Segment Start: Input records

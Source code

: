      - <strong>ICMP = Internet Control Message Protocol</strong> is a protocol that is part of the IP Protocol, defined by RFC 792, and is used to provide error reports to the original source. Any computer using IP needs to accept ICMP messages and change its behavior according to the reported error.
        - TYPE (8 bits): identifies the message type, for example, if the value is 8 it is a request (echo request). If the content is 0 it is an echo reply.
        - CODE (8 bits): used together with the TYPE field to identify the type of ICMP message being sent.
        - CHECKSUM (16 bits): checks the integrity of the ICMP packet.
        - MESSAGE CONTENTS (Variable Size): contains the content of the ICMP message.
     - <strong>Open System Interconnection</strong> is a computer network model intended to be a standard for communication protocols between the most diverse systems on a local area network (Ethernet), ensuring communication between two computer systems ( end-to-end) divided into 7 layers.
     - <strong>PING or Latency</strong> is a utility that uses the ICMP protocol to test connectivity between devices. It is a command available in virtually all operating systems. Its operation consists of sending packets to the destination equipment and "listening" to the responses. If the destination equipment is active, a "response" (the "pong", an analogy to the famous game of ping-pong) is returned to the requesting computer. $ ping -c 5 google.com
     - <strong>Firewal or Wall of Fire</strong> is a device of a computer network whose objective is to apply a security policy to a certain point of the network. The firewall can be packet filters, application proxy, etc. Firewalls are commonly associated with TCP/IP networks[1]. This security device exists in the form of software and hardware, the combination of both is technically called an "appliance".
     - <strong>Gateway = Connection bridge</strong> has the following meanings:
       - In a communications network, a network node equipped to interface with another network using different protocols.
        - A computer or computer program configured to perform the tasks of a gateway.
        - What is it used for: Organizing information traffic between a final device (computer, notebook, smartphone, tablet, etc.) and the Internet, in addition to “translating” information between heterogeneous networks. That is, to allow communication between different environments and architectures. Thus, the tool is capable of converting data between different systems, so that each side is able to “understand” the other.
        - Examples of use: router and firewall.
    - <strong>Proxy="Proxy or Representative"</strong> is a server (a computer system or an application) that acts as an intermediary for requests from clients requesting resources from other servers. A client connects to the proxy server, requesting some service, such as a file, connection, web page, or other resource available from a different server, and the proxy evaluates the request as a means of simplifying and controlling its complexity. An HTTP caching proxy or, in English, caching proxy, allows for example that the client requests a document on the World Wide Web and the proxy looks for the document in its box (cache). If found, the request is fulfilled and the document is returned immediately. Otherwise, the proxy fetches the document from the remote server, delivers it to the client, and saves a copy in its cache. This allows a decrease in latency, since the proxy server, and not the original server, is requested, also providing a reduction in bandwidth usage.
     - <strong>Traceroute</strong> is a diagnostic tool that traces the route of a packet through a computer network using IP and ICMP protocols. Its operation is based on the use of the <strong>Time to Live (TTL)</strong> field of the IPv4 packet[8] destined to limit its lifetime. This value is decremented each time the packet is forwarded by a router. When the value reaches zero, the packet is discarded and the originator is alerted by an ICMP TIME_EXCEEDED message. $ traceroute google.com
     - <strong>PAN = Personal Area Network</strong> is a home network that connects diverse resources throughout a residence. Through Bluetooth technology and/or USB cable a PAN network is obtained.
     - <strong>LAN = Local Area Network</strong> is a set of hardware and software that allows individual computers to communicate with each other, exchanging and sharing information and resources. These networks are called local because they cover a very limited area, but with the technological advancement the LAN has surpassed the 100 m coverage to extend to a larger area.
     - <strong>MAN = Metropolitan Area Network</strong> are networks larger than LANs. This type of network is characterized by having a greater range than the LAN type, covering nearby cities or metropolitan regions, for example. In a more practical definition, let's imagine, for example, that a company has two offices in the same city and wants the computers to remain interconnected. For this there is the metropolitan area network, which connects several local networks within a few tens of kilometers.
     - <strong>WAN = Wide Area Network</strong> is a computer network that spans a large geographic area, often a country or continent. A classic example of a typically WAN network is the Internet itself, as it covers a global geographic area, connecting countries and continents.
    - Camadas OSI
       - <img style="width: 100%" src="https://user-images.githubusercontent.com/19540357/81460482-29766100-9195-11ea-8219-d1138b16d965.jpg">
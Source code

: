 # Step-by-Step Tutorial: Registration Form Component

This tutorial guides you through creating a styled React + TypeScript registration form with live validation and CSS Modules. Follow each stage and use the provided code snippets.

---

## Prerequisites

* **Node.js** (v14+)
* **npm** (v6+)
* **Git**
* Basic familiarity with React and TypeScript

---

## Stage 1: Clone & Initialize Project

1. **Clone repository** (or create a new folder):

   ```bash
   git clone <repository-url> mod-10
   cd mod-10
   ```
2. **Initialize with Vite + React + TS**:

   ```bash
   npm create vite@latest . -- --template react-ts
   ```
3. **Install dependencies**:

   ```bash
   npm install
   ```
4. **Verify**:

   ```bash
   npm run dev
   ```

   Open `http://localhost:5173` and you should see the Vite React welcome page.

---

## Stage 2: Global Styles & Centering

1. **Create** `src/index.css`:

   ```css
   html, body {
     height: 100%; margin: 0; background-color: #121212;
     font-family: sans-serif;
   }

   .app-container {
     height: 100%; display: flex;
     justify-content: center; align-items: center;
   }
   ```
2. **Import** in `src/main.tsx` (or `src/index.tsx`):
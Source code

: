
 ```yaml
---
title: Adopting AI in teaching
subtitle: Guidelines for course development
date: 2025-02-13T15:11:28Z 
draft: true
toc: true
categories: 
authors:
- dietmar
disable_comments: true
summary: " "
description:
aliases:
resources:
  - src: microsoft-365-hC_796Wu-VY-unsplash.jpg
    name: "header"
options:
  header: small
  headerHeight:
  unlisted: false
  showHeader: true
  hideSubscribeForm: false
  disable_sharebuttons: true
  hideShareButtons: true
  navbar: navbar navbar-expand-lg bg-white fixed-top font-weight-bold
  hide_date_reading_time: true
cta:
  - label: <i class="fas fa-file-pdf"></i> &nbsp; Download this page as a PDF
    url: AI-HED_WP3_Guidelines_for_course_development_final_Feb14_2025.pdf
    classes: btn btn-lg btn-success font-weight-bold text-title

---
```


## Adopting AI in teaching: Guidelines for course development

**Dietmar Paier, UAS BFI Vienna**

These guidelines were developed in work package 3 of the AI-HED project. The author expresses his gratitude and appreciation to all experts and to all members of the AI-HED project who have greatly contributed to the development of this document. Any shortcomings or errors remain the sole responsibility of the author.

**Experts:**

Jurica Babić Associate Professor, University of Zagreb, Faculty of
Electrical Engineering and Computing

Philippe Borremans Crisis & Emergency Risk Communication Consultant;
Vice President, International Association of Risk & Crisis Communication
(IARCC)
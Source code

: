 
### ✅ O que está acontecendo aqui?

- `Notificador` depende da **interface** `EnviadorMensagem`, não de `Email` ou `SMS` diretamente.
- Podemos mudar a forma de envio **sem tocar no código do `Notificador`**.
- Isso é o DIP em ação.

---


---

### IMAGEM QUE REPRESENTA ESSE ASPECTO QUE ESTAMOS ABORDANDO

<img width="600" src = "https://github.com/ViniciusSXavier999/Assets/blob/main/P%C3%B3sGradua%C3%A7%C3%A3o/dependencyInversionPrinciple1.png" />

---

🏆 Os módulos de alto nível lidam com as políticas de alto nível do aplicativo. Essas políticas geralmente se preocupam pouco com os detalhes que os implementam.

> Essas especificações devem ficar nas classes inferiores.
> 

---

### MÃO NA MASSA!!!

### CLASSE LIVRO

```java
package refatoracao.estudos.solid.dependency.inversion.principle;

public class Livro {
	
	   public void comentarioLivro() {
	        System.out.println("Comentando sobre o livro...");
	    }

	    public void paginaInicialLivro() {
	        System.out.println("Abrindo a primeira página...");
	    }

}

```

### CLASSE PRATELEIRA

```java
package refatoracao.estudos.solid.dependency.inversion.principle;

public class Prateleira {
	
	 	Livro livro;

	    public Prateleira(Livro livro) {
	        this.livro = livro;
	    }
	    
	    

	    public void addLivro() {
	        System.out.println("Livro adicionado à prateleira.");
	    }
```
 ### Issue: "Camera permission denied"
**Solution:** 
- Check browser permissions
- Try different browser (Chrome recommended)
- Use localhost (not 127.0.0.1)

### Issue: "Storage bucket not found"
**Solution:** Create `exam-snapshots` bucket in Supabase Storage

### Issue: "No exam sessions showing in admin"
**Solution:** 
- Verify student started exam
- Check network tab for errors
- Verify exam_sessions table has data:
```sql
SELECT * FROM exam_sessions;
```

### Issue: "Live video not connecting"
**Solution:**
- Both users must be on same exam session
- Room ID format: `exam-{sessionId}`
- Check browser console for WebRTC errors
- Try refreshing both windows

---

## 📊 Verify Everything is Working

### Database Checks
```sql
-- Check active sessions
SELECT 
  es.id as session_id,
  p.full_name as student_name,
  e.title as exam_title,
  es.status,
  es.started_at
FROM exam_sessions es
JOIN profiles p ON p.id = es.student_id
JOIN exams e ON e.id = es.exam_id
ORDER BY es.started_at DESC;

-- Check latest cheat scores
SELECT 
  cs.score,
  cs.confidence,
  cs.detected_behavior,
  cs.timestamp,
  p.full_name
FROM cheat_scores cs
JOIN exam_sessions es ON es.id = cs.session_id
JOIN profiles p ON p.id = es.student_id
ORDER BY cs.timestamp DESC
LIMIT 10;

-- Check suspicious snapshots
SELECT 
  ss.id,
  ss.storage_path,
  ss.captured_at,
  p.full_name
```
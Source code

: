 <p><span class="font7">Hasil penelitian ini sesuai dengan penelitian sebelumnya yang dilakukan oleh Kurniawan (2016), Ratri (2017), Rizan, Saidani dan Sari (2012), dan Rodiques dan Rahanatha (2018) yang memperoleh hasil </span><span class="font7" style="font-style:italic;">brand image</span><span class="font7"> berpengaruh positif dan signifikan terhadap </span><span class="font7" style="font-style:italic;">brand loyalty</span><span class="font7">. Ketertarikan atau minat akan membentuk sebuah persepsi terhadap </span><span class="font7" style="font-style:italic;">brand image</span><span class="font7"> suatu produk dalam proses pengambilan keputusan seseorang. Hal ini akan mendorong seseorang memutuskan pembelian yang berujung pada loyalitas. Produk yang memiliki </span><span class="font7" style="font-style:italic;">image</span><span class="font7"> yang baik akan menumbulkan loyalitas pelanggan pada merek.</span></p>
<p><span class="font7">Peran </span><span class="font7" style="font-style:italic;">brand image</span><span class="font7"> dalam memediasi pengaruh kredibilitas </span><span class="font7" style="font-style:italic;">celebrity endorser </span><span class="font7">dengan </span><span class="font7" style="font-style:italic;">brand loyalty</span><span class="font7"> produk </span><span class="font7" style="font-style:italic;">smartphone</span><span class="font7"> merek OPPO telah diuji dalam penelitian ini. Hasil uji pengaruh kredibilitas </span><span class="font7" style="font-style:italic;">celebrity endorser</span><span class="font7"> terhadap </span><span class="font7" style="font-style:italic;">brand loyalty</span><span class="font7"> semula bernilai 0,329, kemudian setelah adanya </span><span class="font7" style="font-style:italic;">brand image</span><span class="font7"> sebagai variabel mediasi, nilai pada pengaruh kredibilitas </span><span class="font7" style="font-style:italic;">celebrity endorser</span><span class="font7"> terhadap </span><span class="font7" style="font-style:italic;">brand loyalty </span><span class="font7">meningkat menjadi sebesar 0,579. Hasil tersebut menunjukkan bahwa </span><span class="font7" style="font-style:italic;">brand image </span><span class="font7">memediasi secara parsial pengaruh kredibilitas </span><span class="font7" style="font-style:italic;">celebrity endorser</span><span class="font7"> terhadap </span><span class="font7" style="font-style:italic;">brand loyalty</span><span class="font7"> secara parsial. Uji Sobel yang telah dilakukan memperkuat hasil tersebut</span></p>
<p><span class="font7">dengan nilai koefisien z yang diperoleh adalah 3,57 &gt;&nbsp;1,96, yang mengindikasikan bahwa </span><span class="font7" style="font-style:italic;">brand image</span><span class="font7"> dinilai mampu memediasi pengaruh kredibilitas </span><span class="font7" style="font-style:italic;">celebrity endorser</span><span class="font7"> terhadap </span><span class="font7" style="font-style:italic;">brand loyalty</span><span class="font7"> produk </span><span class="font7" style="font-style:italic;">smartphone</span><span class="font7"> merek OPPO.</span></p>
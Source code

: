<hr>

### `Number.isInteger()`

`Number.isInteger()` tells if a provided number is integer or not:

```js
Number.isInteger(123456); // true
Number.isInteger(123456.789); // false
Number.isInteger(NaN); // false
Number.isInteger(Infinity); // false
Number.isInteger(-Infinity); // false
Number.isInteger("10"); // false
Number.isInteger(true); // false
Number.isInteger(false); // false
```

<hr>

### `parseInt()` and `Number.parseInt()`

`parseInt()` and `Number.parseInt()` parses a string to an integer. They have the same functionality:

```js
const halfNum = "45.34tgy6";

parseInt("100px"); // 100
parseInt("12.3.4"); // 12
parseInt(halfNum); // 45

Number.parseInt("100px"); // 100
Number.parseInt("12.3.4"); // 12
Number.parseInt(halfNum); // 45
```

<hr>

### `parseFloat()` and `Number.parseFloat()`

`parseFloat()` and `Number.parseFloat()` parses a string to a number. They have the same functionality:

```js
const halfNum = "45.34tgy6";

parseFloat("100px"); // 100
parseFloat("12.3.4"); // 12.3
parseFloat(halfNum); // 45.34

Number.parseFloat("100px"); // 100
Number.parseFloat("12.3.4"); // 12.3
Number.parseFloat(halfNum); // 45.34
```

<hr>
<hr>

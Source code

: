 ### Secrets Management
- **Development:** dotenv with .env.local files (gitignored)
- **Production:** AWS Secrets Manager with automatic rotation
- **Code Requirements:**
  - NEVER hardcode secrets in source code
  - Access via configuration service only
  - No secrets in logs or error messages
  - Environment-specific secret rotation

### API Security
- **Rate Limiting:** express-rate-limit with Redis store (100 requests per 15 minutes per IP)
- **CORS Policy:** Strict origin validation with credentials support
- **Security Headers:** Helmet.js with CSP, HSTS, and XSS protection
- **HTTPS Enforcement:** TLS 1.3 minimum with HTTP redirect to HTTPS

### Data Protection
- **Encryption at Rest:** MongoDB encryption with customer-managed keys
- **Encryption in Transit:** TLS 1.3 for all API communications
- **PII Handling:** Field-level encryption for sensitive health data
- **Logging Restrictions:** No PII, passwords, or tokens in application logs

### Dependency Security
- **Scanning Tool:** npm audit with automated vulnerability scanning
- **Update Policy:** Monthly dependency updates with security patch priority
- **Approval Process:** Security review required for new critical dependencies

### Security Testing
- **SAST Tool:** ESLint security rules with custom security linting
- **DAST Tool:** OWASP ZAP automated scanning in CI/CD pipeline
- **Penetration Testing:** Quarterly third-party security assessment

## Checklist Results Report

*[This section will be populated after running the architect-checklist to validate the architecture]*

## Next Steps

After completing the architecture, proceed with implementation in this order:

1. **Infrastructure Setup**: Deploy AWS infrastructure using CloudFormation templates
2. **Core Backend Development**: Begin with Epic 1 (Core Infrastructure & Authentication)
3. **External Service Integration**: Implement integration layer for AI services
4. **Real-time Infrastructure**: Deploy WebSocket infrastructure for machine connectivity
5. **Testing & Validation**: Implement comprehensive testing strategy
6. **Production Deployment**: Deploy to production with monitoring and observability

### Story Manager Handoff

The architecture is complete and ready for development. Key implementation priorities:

Segment End: Input records

With the line that has "the reported error." as the first and the line that has "- CHECKSUM (16" as the last, repeat exactly that run of lines above and no more.

■ Problem solution:
:      - <strong>ICMP = Internet Control Message Protocol</strong> is a protocol that is part of the IP Protocol, defined by RFC 792, and is used to provide error reports to the original source. Any computer using IP needs to accept ICMP messages and change its behavior according to the reported error.
        - TYPE (8 bits): identifies the message type, for example, if the value is 8 it is a request (echo request). If the content is 0 it is an echo reply.
        - CODE (8 bits): used together with the TYPE field to identify the type of ICMP message being sent.
        - CHECKSUM (16 bits): checks the integrity of the ICMP packet.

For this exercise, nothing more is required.